Could each record be written out again exactly as it stands?

[[ MATERIAL SUPPLIED, beginning ]]

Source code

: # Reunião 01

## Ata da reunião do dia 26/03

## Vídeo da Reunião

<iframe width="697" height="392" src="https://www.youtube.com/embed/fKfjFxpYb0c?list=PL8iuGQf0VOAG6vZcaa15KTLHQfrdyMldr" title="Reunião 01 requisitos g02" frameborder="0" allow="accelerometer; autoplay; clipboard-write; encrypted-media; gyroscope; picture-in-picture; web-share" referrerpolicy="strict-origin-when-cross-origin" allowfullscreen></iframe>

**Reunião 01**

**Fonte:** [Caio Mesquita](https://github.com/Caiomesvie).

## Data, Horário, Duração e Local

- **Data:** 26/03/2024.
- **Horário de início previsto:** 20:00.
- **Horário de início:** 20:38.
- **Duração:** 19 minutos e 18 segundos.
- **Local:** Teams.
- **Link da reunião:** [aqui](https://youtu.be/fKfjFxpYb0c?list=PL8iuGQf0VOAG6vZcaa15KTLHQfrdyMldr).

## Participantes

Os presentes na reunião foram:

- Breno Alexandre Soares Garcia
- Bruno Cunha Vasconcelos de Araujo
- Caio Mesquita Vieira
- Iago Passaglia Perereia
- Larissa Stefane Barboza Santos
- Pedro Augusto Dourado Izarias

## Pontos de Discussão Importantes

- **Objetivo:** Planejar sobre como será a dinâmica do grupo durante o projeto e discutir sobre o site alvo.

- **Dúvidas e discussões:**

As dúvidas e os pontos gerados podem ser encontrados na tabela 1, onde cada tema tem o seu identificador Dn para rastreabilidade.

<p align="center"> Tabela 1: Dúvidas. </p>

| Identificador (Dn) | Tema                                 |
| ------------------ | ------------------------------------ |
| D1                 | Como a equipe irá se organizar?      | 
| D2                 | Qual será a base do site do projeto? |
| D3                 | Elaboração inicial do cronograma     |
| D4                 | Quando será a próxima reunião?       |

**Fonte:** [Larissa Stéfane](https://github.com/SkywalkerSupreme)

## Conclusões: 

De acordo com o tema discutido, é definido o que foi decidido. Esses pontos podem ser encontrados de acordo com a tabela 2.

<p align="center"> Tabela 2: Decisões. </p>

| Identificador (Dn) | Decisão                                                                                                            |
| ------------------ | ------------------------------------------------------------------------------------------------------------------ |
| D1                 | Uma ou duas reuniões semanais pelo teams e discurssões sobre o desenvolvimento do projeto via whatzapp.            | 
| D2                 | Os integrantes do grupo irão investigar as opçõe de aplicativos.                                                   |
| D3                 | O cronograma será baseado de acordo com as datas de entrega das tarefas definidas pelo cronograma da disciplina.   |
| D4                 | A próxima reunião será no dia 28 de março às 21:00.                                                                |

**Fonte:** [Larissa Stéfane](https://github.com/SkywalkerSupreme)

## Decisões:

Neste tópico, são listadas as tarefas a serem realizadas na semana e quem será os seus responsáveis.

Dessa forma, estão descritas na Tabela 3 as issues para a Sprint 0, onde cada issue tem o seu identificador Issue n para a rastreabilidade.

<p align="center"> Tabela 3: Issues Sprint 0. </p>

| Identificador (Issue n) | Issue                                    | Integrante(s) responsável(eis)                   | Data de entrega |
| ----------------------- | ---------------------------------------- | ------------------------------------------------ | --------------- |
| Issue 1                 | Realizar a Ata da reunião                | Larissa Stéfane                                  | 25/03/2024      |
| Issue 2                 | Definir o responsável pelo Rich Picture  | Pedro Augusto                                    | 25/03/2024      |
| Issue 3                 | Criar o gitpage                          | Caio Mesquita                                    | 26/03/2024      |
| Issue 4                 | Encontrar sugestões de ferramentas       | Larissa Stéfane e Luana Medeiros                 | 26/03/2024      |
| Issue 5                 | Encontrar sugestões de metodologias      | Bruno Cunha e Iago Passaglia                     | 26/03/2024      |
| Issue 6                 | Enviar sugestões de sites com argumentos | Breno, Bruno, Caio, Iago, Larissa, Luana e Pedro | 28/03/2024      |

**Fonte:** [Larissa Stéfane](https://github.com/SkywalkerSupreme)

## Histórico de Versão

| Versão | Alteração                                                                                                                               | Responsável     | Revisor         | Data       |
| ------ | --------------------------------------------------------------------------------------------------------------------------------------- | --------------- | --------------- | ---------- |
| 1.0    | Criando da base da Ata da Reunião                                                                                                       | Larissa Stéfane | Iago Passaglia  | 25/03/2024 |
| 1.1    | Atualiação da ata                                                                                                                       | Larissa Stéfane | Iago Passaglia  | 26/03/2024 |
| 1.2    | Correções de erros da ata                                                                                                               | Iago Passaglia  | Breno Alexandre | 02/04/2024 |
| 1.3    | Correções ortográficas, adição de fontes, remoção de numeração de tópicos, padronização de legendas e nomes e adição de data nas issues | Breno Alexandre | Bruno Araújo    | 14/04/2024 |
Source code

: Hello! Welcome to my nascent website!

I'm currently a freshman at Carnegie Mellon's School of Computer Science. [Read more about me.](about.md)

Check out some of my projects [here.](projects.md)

[[ MATERIAL SUPPLIED, end ]]

**RESULT FOR THIS EXERCISE:**
Source code

: # Reunião 01

## Ata da reunião do dia 26/03

## Vídeo da Reunião

<iframe width="697" height="392" src="https://www.youtube.com/embed/fKfjFxpYb0c?list=PL8iuGQf0VOAG6vZcaa15KTLHQfrdyMldr" title="Reunião 01 requisitos g02" frameborder="0" allow="accelerometer; autoplay; clipboard-write; encrypted-media; gyroscope; picture-in-picture; web-share" referrerpolicy="strict-origin-when-cross-origin" allowfullscreen></iframe>

**Reunião 01**

**Fonte:** [Caio Mesquita](https://github.com/Caiomesvie).

## Data, Horário, Duração e Local

- **Data:** 26/03/2024.
- **Horário de início previsto:** 20:00.
- **Horário de início:** 20:38.
- **Duração:** 19 minutos e 18 segundos.
- **Local:** Teams.
- **Link da reunião:** [aqui](https://youtu.be/fKfjFxpYb0c?list=PL8iuGQf0VOAG6vZcaa15KTLHQfrdyMldr).

## Participantes

Os presentes na reunião foram:

- Breno Alexandre Soares Garcia
- Bruno Cunha Vasconcelos de Araujo
- Caio Mesquita Vieira
- Iago Passaglia Perereia
- Larissa Stefane Barboza Santos
- Pedro Augusto Dourado Izarias

## Pontos de Discussão Importantes

- **Objetivo:** Planejar sobre como será a dinâmica do grupo durante o projeto e discutir sobre o site alvo.

- **Dúvidas e discussões:**

As dúvidas e os pontos gerados podem ser encontrados na tabela 1, onde cada tema tem o seu identificador Dn para rastreabilidade.

<p align="center"> Tabela 1: Dúvidas. </p>

| Identificador (Dn) | Tema                                 |
| ------------------ | ------------------------------------ |
| D1                 | Como a equipe irá se organizar?      | 
| D2                 | Qual será a base do site do projeto? |
| D3                 | Elaboração inicial do cronograma     |
| D4                 | Quando será a próxima reunião?       |

**Fonte:** [Larissa Stéfane](https://github.com/SkywalkerSupreme)

## Conclusões: 

De acordo com o tema discutido, é definido o que foi decidido. Esses pontos podem ser encontrados de acordo com a tabela 2.

<p align="center"> Tabela 2: Decisões. </p>

| Identificador (Dn) | Decisão                                                                                                            |
| ------------------ | ------------------------------------------------------------------------------------------------------------------ |
| D1                 | Uma ou duas reuniões semanais pelo teams e discurssões sobre o desenvolvimento do projeto via whatzapp.            | 
| D2                 | Os integrantes do grupo irão investigar as opçõe de aplicativos.                                                   |
| D3                 | O cronograma será baseado de acordo com as datas de entrega das tarefas definidas pelo cronograma da disciplina.   |
| D4                 | A próxima reunião será no dia 28 de março às 21:00.                                                                |

**Fonte:** [Larissa Stéfane](https://github.com/SkywalkerSupreme)

## Decisões:

Neste tópico, são listadas as tarefas a serem realizadas na semana e quem será os seus responsáveis.

Dessa forma, estão descritas na Tabela 3 as issues para a Sprint 0, onde cada issue tem o seu identificador Issue n para a rastreabilidade.

<p align="center"> Tabela 3: Issues Sprint 0. </p>

| Identificador (Issue n) | Issue                                    | Integrante(s) responsável(eis)                   | Data de entrega |
| ----------------------- | ---------------------------------------- | ------------------------------------------------ | --------------- |
| Issue 1                 | Realizar a Ata da reunião                | Larissa Stéfane                                  | 25/03/2024      |
| Issue 2                 | Definir o responsável pelo Rich Picture  | Pedro Augusto                                    | 25/03/2024      |
| Issue 3                 | Criar o gitpage                          | Caio Mesquita                                    | 26/03/2024      |
| Issue 4                 | Encontrar sugestões de ferramentas       | Larissa Stéfane e Luana Medeiros                 | 26/03/2024      |
| Issue 5                 | Encontrar sugestões de metodologias      | Bruno Cunha e Iago Passaglia                     | 26/03/2024      |
| Issue 6                 | Enviar sugestões de sites com argumentos | Breno, Bruno, Caio, Iago, Larissa, Luana e Pedro | 28/03/2024      |

**Fonte:** [Larissa Stéfane](https://github.com/SkywalkerSupreme)

## Histórico de Versão

| Versão | Alteração                                                                                                                               | Responsável     | Revisor         | Data       |
| ------ | --------------------------------------------------------------------------------------------------------------------------------------- | --------------- | --------------- | ---------- |
| 1.0    | Criando da base da Ata da Reunião                                                                                                       | Larissa Stéfane | Iago Passaglia  | 25/03/2024 |
| 1.1    | Atualiação da ata                                                                                                                       | Larissa Stéfane | Iago Passaglia  | 26/03/2024 |
| 1.2    | Correções de erros da ata                                                                                                               | Iago Passaglia  | Breno Alexandre | 02/04/2024 |
| 1.3    | Correções ortográficas, adição de fontes, remoção de numeração de tópicos, padronização de legendas e nomes e adição de data nas issues | Breno Alexandre | Bruno Araújo    | 14/04/2024 |
Source code

: Hello! Welcome to my nascent website!

I'm currently a freshman at Carnegie Mellon's School of Computer Science. [Read more about me.](about.md)

Check out some of my projects [here.](projects.md)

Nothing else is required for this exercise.